An honest measure of progress
- Mary Camacho Torres

- Feb 2
- 3 min read
Letter by Mary Camacho Torres

The new year is a time for hope. It’s also a time for honesty, with ourselves, those who lead us, and whether what we are being offered is enough.
In Washington, most of what we see comes to us filtered through press releases. Successes are announced and celebrated. Failures, missed opportunities, and quiet omissions disappear without a trace.
Over time, a familiar rhythm has set in. Each year, the National Defense Authorization Act, NDAA, includes hundreds of millions—sometimes billions—in military investments tied to Guam.
The numbers sound impressive, blown up in bold print, with no explanation of what was actually invested or how the so-called billion-dollar figure was calculated. A statement about the NDAA and Guam follows. We are told this is good news and encouraged to see it as a win.
But wins should do something. They should make life easier—put food on the table, lower costs, expand opportunity. Too often, they do not.
Take one touted amendment in the NDAA, often described as bringing a ship repair facility to Guam, which will grow business. When read closely, it doesn’t actually put shovels in the ground, create jobs, or commit a single dollar to work on Guam. It just expands a list— adding the Commonwealth of the Northern Mariana Islands to the authorized jurisdictions for the overhaul, repair, and maintenance of vessels.
Why does that matter? Major defense projects are not created the moment a bill passes. They are planned years in advance, studied, scoped, costed, and negotiated long before a single line of legislative language is drafted. By the time an authorization bill reaches the floor, much of the outcome is already locked in.
Claiming credit for expanding a list is like arriving at the table after never setting foot in the kitchen.
And yet, this pattern repeats because we have been taught to applaud the announcement instead of asking what comes next. To accept authorization as achievement. To treat access as an outcome.
But crumbs have a way of doing that. They quiet hunger. They convince you to stop asking what a real meal would look like.
So the question we should ask is not whether Guam appears in the bill. It is whether life on Guam is better because of it.
Is it cheaper to build a home?
Is affordable shipping adequately incentivized so grocery bills come down?
Have federal rules been modernized so airfare is more affordable?
Is health care more accessible because regulatory barriers were removed, specialists incentivized, or costs reduced?
Will our veterans receive better services?
If the answer to these questions is no—or “not really”—then we need to be honest about what we are celebrating.
Let me be clear: we should welcome any federal dollars coming to Guam and we should be proud of our role in national defense. But pride should never require silence. And distance should never excuse accepting every press release at face value—or mistaking large numbers for real progress in the lives of working families.
This isn’t about taking more than our share. Guam gives strategically through generations of service. We carry national priorities on a small island, at real cost to our people. And when that contribution, reflected in one of the only major legislative vehicles of the year, is met with symbolism instead of substance, we should not quiet our expectations.
Because to eat well, you have to be hungry.
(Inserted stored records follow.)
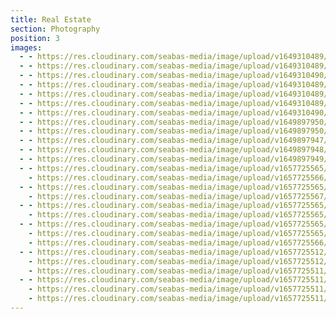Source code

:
 ```yaml
---
title: Real Estate
section: Photography
position: 3
images:
  - - https://res.cloudinary.com/seabas-media/image/upload/v1649310489/gallery/Real-Estate/19BAB3AD-5E1D-4563-B5F8-DF0FBBF65C84_bptjmf.jpg
  - - https://res.cloudinary.com/seabas-media/image/upload/v1649310489/gallery/Real-Estate/292B2624-922F-44CE-894F-325B2C48B39C_wuwolu.jpg
  - - https://res.cloudinary.com/seabas-media/image/upload/v1649310490/gallery/Real-Estate/1DDE1BB6-AA3A-4495-B86D-EC733D099EEE_j24cxr.jpg
  - - https://res.cloudinary.com/seabas-media/image/upload/v1649310489/gallery/Real-Estate/15820E6E-9D90-4FAA-B116-4324C236C6EC_qhvxsu.jpg
  - - https://res.cloudinary.com/seabas-media/image/upload/v1649310489/gallery/Real-Estate/7C4A7994-7C57-4E55-8BFD-6949C15E3E4F_echkwo.jpg
  - - https://res.cloudinary.com/seabas-media/image/upload/v1649310489/gallery/Real-Estate/90014842-C012-40AF-A515-CD40F4AEA0F3_cslh9j.jpg
  - - https://res.cloudinary.com/seabas-media/image/upload/v1649310490/gallery/Real-Estate/C0505962-610D-4606-9704-6115EB968ADC_xw2oyl.jpg
  - - https://res.cloudinary.com/seabas-media/image/upload/v1649897950/gallery/Real-Estate/DSC04310-HDR_ac3skk.jpg
  - - https://res.cloudinary.com/seabas-media/image/upload/v1649897950/gallery/Real-Estate/DSC04290-HDR_d2bcdr.jpg
  - - https://res.cloudinary.com/seabas-media/image/upload/v1649897947/gallery/Real-Estate/DSC04160-Edit_cxwxiy.jpg
  - - https://res.cloudinary.com/seabas-media/image/upload/v1649897948/gallery/Real-Estate/DSC04200-Edit_srwlel.jpg
  - - https://res.cloudinary.com/seabas-media/image/upload/v1649897949/gallery/Real-Estate/DSC04259-Edit_bvofca.jpg
  - - https://res.cloudinary.com/seabas-media/image/upload/v1657725565/gallery/Real-Estate/DSC09137-HDR_qtufoo.jpg
    - https://res.cloudinary.com/seabas-media/image/upload/v1657725566/gallery/Real-Estate/DSC09142-HDR_hxo4nd.jpg
  - - https://res.cloudinary.com/seabas-media/image/upload/v1657725565/gallery/Real-Estate/DSC08995-Edit_dhhxy1.jpg
    - https://res.cloudinary.com/seabas-media/image/upload/v1657725567/gallery/Real-Estate/DSC08986-Edit_dmc4jt.jpg
  - - https://res.cloudinary.com/seabas-media/image/upload/v1657725565/gallery/Real-Estate/DSC09055-Edit_snhf1a.jpg
    - https://res.cloudinary.com/seabas-media/image/upload/v1657725565/gallery/Real-Estate/DSC09059-Edit_q0fogk.jpg
  - - https://res.cloudinary.com/seabas-media/image/upload/v1657725565/gallery/Real-Estate/DSC09011-Edit_q5y7e1.jpg
    - https://res.cloudinary.com/seabas-media/image/upload/v1657725565/gallery/Real-Estate/DSC08971-Edit_wqlmrz.jpg
    - https://res.cloudinary.com/seabas-media/image/upload/v1657725566/gallery/Real-Estate/DSC09019-Edit_mgysio.jpg
  - - https://res.cloudinary.com/seabas-media/image/upload/v1657725512/gallery/Real-Estate/DSC08826-HDR_lmiols.jpg
    - https://res.cloudinary.com/seabas-media/image/upload/v1657725512/gallery/Real-Estate/DSC08796-HDR_xa1msj.jpg
    - https://res.cloudinary.com/seabas-media/image/upload/v1657725511/gallery/Real-Estate/DSC08821-HDR_oega1a.jpg
  - - https://res.cloudinary.com/seabas-media/image/upload/v1657725511/gallery/Real-Estate/DSC08718-Edit_pggvvg.jpg
    - https://res.cloudinary.com/seabas-media/image/upload/v1657725511/gallery/Real-Estate/DSC08693-Edit_s9ugdj.jpg
    - https://res.cloudinary.com/seabas-media/image/upload/v1657725511/gallery/Real-Estate/DSC08710-Edit_sp47dt.jpg
---
```

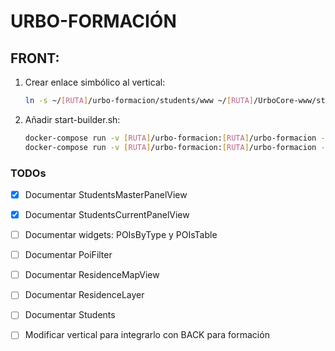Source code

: <h1>URBO-FORMACIÓN</H1>

<h2>FRONT: </h2>

1. Crear enlace simbólico al vertical:

    ```bash
    ln -s ~/[RUTA]/urbo-formacion/students/www ~/[RUTA]/UrboCore-www/students
    ```

2. Añadir start-builder.sh:

    ```bash
    docker-compose run -v [RUTA]/urbo-formacion:[RUTA]/urbo-formacion -v [RUTA] -p 8085:80 --rm www > /dev/null &
    docker-compose run -v [RUTA]/urbo-formacion:[RUTA]/urbo-formacion -v --rm www_builder
    ```
<h3> TODOs </h3>

* [X] Documentar StudentsMasterPanelView
* [X] Documentar StudentsCurrentPanelView
* [ ] Documentar widgets: POIsByType y POIsTable
* [ ] Documentar PoiFilter
* [ ] Documentar ResidenceMapView
* [ ] Documentar ResidenceLayer
* [ ] Documentar Students
* [ ] Modificar vertical para integrarlo con BACK para formación










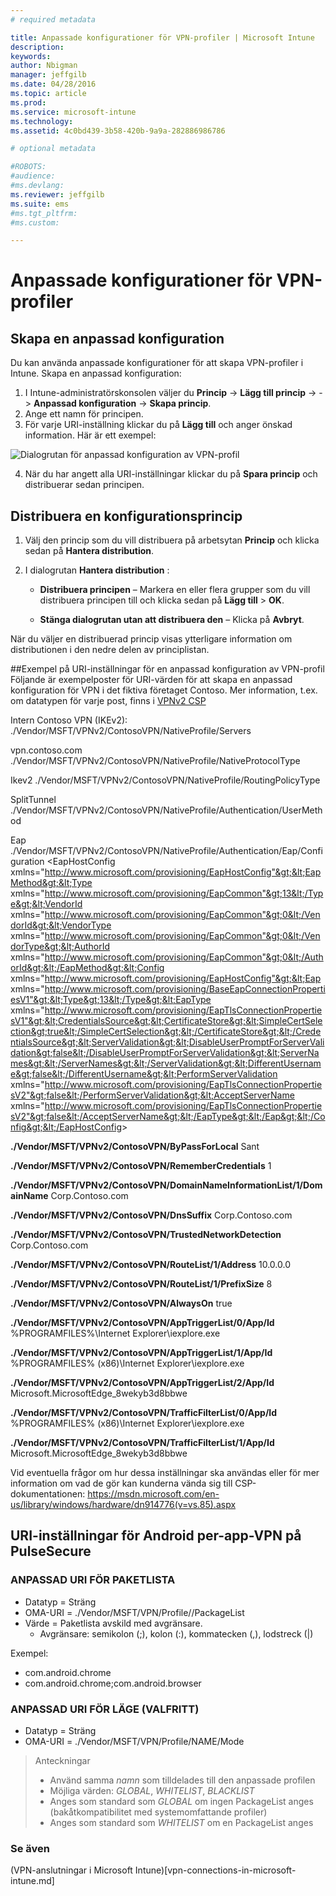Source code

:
 ```yaml
---
# required metadata

title: Anpassade konfigurationer för VPN-profiler | Microsoft Intune
description:
keywords:
author: Nbigman
manager: jeffgilb
ms.date: 04/28/2016
ms.topic: article
ms.prod:
ms.service: microsoft-intune
ms.technology:
ms.assetid: 4c0bd439-3b58-420b-9a9a-282886986786

# optional metadata

#ROBOTS:
#audience:
#ms.devlang:
ms.reviewer: jeffgilb
ms.suite: ems
#ms.tgt_pltfrm:
#ms.custom:

---
```


# Anpassade konfigurationer för VPN-profiler

## Skapa en anpassad konfiguration
Du kan använda anpassade konfigurationer för att skapa VPN-profiler i Intune. Skapa en anpassad konfiguration:

   1. I Intune-administratörskonsolen väljer du **Princip** -> **Lägg till princip** -> *<Expand platform>* -> **Anpassad konfiguration** -> **Skapa princip**.
   2. Ange ett namn för principen.
   3. För varje URI-inställning klickar du på **Lägg till** och anger önskad information. Här är ett exempel:

   ![Dialogrutan för anpassad konfiguration av VPN-profil](intune/media/Intune_Add_VPN_URI.png)

   4.  När du har angett alla URI-inställningar klickar du på **Spara princip** och distribuerar sedan principen.

## Distribuera en konfigurationsprincip

1.  Välj den princip som du vill distribuera på arbetsytan **Princip** och klicka sedan på **Hantera distribution**.

2.  I dialogrutan **Hantera distribution** :

    -   **Distribuera principen** – Markera en eller flera grupper som du vill distribuera principen till och klicka sedan på **Lägg till** &gt; **OK**.

    -   **Stänga dialogrutan utan att distribuera den** – Klicka på **Avbryt**.

När du väljer en distribuerad princip visas ytterligare information om distributionen i den nedre delen av principlistan.

##Exempel på URI-inställningar för en anpassad konfiguration av VPN-profil
Följande är exempelposter för URI-värden för att skapa en anpassad konfiguration för VPN i det fiktiva företaget Contoso. Mer information, t.ex. om datatypen för varje post, finns i [VPNv2 CSP](https://msdn.microsoft.com/en-us/library/windows/hardware/dn914776.aspx)

Intern Contoso VPN (IKEv2):
./Vendor/MSFT/VPNv2/ContosoVPN/NativeProfile/Servers

vpn.contoso.com
./Vendor/MSFT/VPNv2/ContosoVPN/NativeProfile/NativeProtocolType

Ikev2
./Vendor/MSFT/VPNv2/ContosoVPN/NativeProfile/RoutingPolicyType

SplitTunnel
./Vendor/MSFT/VPNv2/ContosoVPN/NativeProfile/Authentication/UserMethod

Eap
./Vendor/MSFT/VPNv2/ContosoVPN/NativeProfile/Authentication/Eap/Configuration
&lt;EapHostConfig xmlns="http://www.microsoft.com/provisioning/EapHostConfig"&gt;&lt;EapMethod&gt;&lt;Type xmlns="http://www.microsoft.com/provisioning/EapCommon"&gt;13&lt;/Type&gt;&lt;VendorId xmlns="http://www.microsoft.com/provisioning/EapCommon"&gt;0&lt;/VendorId&gt;&lt;VendorType xmlns="http://www.microsoft.com/provisioning/EapCommon"&gt;0&lt;/VendorType&gt;&lt;AuthorId xmlns="http://www.microsoft.com/provisioning/EapCommon"&gt;0&lt;/AuthorId&gt;&lt;/EapMethod&gt;&lt;Config xmlns="http://www.microsoft.com/provisioning/EapHostConfig"&gt;&lt;Eap xmlns="http://www.microsoft.com/provisioning/BaseEapConnectionPropertiesV1"&gt;&lt;Type&gt;13&lt;/Type&gt;&lt;EapType xmlns="http://www.microsoft.com/provisioning/EapTlsConnectionPropertiesV1"&gt;&lt;CredentialsSource&gt;&lt;CertificateStore&gt;&lt;SimpleCertSelection&gt;true&lt;/SimpleCertSelection&gt;&lt;/CertificateStore&gt;&lt;/CredentialsSource&gt;&lt;ServerValidation&gt;&lt;DisableUserPromptForServerValidation&gt;false&lt;/DisableUserPromptForServerValidation&gt;&lt;ServerNames&gt;&lt;/ServerNames&gt;&lt;/ServerValidation&gt;&lt;DifferentUsername&gt;false&lt;/DifferentUsername&gt;&lt;PerformServerValidation xmlns="http://www.microsoft.com/provisioning/EapTlsConnectionPropertiesV2"&gt;false&lt;/PerformServerValidation&gt;&lt;AcceptServerName xmlns="http://www.microsoft.com/provisioning/EapTlsConnectionPropertiesV2"&gt;false&lt;/AcceptServerName&gt;&lt;/EapType&gt;&lt;/Eap&gt;&lt;/Config&gt;&lt;/EapHostConfig&gt;

**./Vendor/MSFT/VPNv2/ContosoVPN/ByPassForLocal**
Sant

**./Vendor/MSFT/VPNv2/ContosoVPN/RememberCredentials**
1

**./Vendor/MSFT/VPNv2/ContosoVPN/DomainNameInformationList/1/DomainName**
Corp.Contoso.com

**./Vendor/MSFT/VPNv2/ContosoVPN/DnsSuffix**
Corp.Contoso.com

**./Vendor/MSFT/VPNv2/ContosoVPN/TrustedNetworkDetection**
Corp.Contoso.com

**./Vendor/MSFT/VPNv2/ContosoVPN/RouteList/1/Address**
10.0.0.0

**./Vendor/MSFT/VPNv2/ContosoVPN/RouteList/1/PrefixSize**
8

**./Vendor/MSFT/VPNv2/ContosoVPN/AlwaysOn**
true

**./Vendor/MSFT/VPNv2/ContosoVPN/AppTriggerList/0/App/Id**
%PROGRAMFILES%\Internet Explorer\iexplore.exe

**./Vendor/MSFT/VPNv2/ContosoVPN/AppTriggerList/1/App/Id**
%PROGRAMFILES% (x86)\Internet Explorer\iexplore.exe

**./Vendor/MSFT/VPNv2/ContosoVPN/AppTriggerList/2/App/Id**
Microsoft.MicrosoftEdge_8wekyb3d8bbwe

**./Vendor/MSFT/VPNv2/ContosoVPN/TrafficFilterList/0/App/Id**
%PROGRAMFILES% (x86)\Internet Explorer\iexplore.exe

**./Vendor/MSFT/VPNv2/ContosoVPN/TrafficFilterList/1/App/Id**
Microsoft.MicrosoftEdge_8wekyb3d8bbwe

Vid eventuella frågor om hur dessa inställningar ska användas eller för mer information om vad de gör kan kunderna vända sig till CSP-dokumentationen:
https://msdn.microsoft.com/en-us/library/windows/hardware/dn914776(v=vs.85).aspx

## URI-inställningar för Android per-app-VPN på PulseSecure
### ANPASSAD URI FÖR PAKETLISTA 
-  Datatyp = Sträng
-  OMA-URI = ./Vendor/MSFT/VPN/Profile/<Name>/PackageList 
-  Värde = Paketlista avskild med avgränsare.
   - Avgränsare: semikolon (;), kolon (:), kommatecken (,), lodstreck (|)

Exempel: 
- com.android.chrome
- com.android.chrome;com.android.browser

### ANPASSAD URI FÖR LÄGE (VALFRITT)
- Datatyp = Sträng
- OMA-URI = ./Vendor/MSFT/VPN/Profile/NAME/Mode 

> Anteckningar
> - Använd samma *namn* som tilldelades till den anpassade profilen
> - Möjliga värden: *GLOBAL*, *WHITELIST*, *BLACKLIST*
> - Anges som standard som *GLOBAL* om ingen PackageList anges (bakåtkompatibilitet med systemomfattande profiler)
> - Anges som standard som *WHITELIST* om en PackageList anges


### Se även
(VPN-anslutningar i Microsoft Intune)[vpn-connections-in-microsoft-intune.md]


<!--HONumber=May16_HO1-->


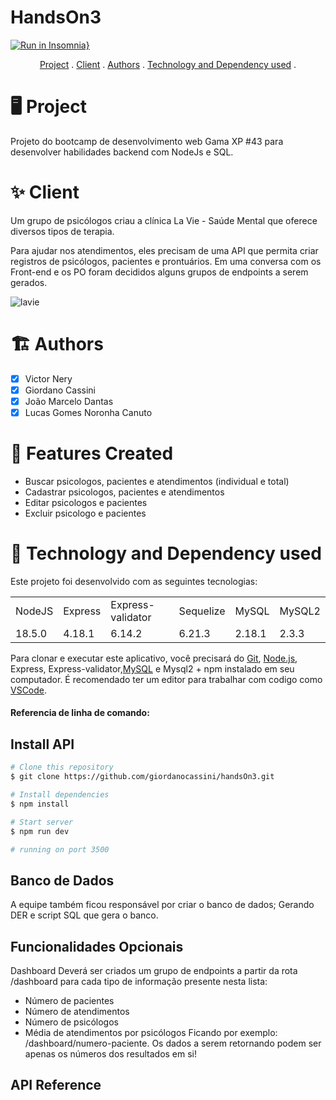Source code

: # HandsOn3

[![Run in Insomnia}](https://insomnia.rest/images/run.svg)](https://insomnia.rest/run/?label=laVieApi&uri=https%3A%2F%2Fraw.githubusercontent.com%2FNeryVictor%2FtestFiles%2Fmain%2FinsomniaButton)

<p align="center">
<a href= "#-Project">Project</a> .
<a href= "#-Client">Client</a> .
<a href= "#-Authors">Authors</a> .
<a href= "#-Technology and Dependency used">Technology and Dependency used</a> .
</p>

🖥️ Project
===============
 Projeto do bootcamp de desenvolvimento web Gama XP #43 para desenvolver habilidades backend com NodeJs e SQL.
 
✨ Client
===============
Um grupo de psicólogos criau a
clínica La Vie - Saúde Mental que oferece
diversos tipos de terapia.

Para ajudar nos atendimentos, eles precisam de uma API que permita criar registros de
psicólogos, pacientes e prontuários. Em uma conversa com os Front-end e os PO foram
decididos alguns grupos de endpoints a serem gerados.

![lavie](https://user-images.githubusercontent.com/106200173/181382023-b3424979-d826-43fc-a45e-2df175a1b66f.png) 

🏗️ Authors
=================
- [x] Victor Nery
- [x] Giordano Cassini 
- [x] João Marcelo Dantas  
- [x] Lucas Gomes Noronha Canuto

📝 Features Created
=====================
* Buscar psicologos, pacientes e atendimentos (individual e total)
* Cadastrar psicologos, pacientes e atendimentos
* Editar psicologos e pacientes
* Excluir psicologo e pacientes

🚀 Technology and Dependency used
=================
Este projeto foi desenvolvido com as seguintes tecnologias:

<table>
<tr>
<td>NodeJS</td>
<td>Express</td>
<td>Express-validator</td>
<td>Sequelize</td>
<td>MySQL</td>
<td>MySQL2</td>
</tr>

<tr>
<td>18.5.0</td>
<td>4.18.1</td>
<td>6.14.2</td>
<td>6.21.3</td>
<td>2.18.1</td>
<td>2.3.3</td>
</tr>
</table>

Para clonar e executar este aplicativo, você precisará do [Git](https://git-scm.com/), [Node.js](https://nodejs.org/en/), Express, Express-validator,[MySQL](https://www.mysql.com/) e Mysql2 + npm instalado em seu computador.
É recomendado ter um editor para trabalhar com codigo como [VSCode](https://code.visualstudio.com/).

#### Referencia de linha de comando:

## Install API

```bash
# Clone this repository
$ git clone https://github.com/giordanocassini/handsOn3.git

# Install dependencies
$ npm install

# Start server
$ npm run dev

# running on port 3500
```
## Banco de Dados

A equipe também ficou responsável por criar o banco de dados;
Gerando DER e script SQL que gera o banco.


## Funcionalidades Opcionais

Dashboard
Deverá ser criados um grupo de endpoints a partir da rota /dashboard para cada tipo de
informação presente nesta lista:
- Número de pacientes
- Número de atendimentos
- Número de psicólogos
- Média de atendimentos por psicólogos
Ficando por exemplo: /dashboard/numero-paciente. Os dados a serem retornando
podem ser apenas os números dos resultados em si!
## API Reference
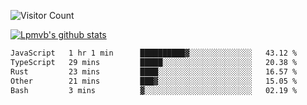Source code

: ![Visitor Count](https://profile-counter.glitch.me/Lpmvb/count.svg)

[![Lpmvb's github stats](https://github-readme-stats.vercel.app/api?username=lpmvb&show_icons=true&title_color=fff&icon_color=79ff97&text_color=9f9f9f&bg_color=151515)](https://github.com/anuraghazra/github-readme-stats)

<!--
Here are some ideas to get you started:

- 🔭 I’m currently working on ...
- 🌱 I’m currently learning ...
- 👯 I’m looking to collaborate on ...
- 🤔 I’m looking for help with ...
- 💬 Ask me about ...
- 📫 How to reach me: ...
- 😄 Pronouns: ...
- ⚡ Fun fact: ...
-->

<!--START_SECTION:waka-->

```txt
JavaScript   1 hr 1 min      ██████████▓░░░░░░░░░░░░░░   43.12 %
TypeScript   29 mins         █████░░░░░░░░░░░░░░░░░░░░   20.38 %
Rust         23 mins         ████░░░░░░░░░░░░░░░░░░░░░   16.57 %
Other        21 mins         ███▓░░░░░░░░░░░░░░░░░░░░░   15.05 %
Bash         3 mins          ▓░░░░░░░░░░░░░░░░░░░░░░░░   02.19 %
```

<!--END_SECTION:waka-->
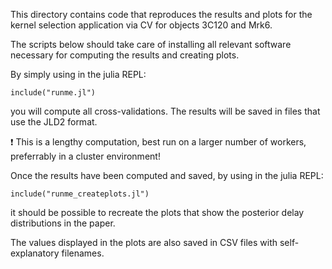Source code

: This directory contains code that reproduces the results and plots for the kernel selection application via CV for objects 3C120 and Mrk6.


The scripts below should take care of installing all relevant software necessary for computing the results and creating plots.


By simply using in the julia REPL:
```
include("runme.jl")
```
you will compute all cross-validations.
The results will be saved in files that use the JLD2 format.

❗ This is a lengthy computation, best run on a larger number of workers, preferrably in a cluster environment!

Once the results have been computed and saved, by using in the julia REPL:
```
include("runme_createplots.jl")
```
it should be possible to recreate the plots that show the posterior delay distributions in the paper.

The values displayed in the plots are also saved in CSV files with self-explanatory filenames.


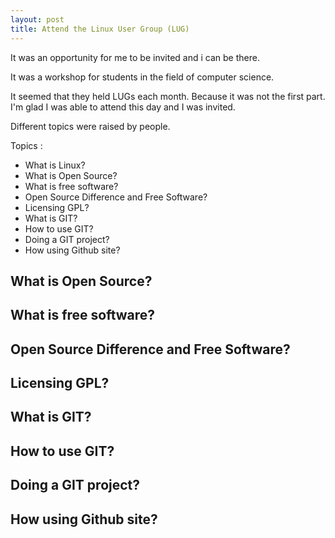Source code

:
 ```yaml
---
layout: post
title: Attend the Linux User Group (LUG)
---
```


It was an opportunity for me to be invited and i can be there.

It was a workshop for students in the field of computer science.


It seemed that they held LUGs each month.
Because it was not the first part.
I'm glad I was able to attend this day and I was invited.


Different topics were raised by people.

Topics :

- What is Linux?
- What is Open Source?
- What is free software?
- Open Source Difference and Free Software?
- Licensing GPL?
- What is GIT?
- How to use GIT?
- Doing a GIT project?
- How using Github site?

## What is Open Source?

## What is free software?

## Open Source Difference and Free Software?

## Licensing GPL?

## What is GIT?

## How to use GIT?

## Doing a GIT project?

## How using Github site?

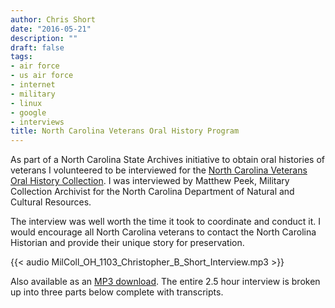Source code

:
 ```yaml
---
author: Chris Short
date: "2016-05-21"
description: ""
draft: false
tags:
- air force
- us air force
- internet
- military
- linux
- google
- interviews
title: North Carolina Veterans Oral History Program
---
```


As part of a North Carolina State Archives initiative to obtain oral histories of veterans I volunteered to be interviewed for the [North Carolina Veterans Oral History Collection](https://archives.ncdcr.gov/researchers/collections/military-collections/veterans-oral-history-program). I was interviewed by Matthew Peek, Military Collection Archivist for the North Carolina Department of Natural and Cultural Resources.

The interview was well worth the time it took to coordinate and conduct it. I would encourage all North Carolina veterans to contact the North Carolina Historian and provide their unique story for preservation.

{{< audio MilColl_OH_1103_Christopher_B_Short_Interview.mp3 >}}

Also available as an [MP3 download](https://shortcdn.com/chrisshort/MilColl_OH_1103_Christopher_B_Short_Interview.mp3). The entire 2.5 hour interview is broken up into three parts below complete with transcripts.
You have to recognize the difference between crumbs and a meal. You have to understand what you are missing when you accept too little and call it enough.
The people of Guam deserve more—not because we are entitled, but because we contribute. Not because we are ungrateful, but because we are honest about the realities we face.
And until federal action meaningfully improves daily life on this island, we should not be afraid to say: this is not enough.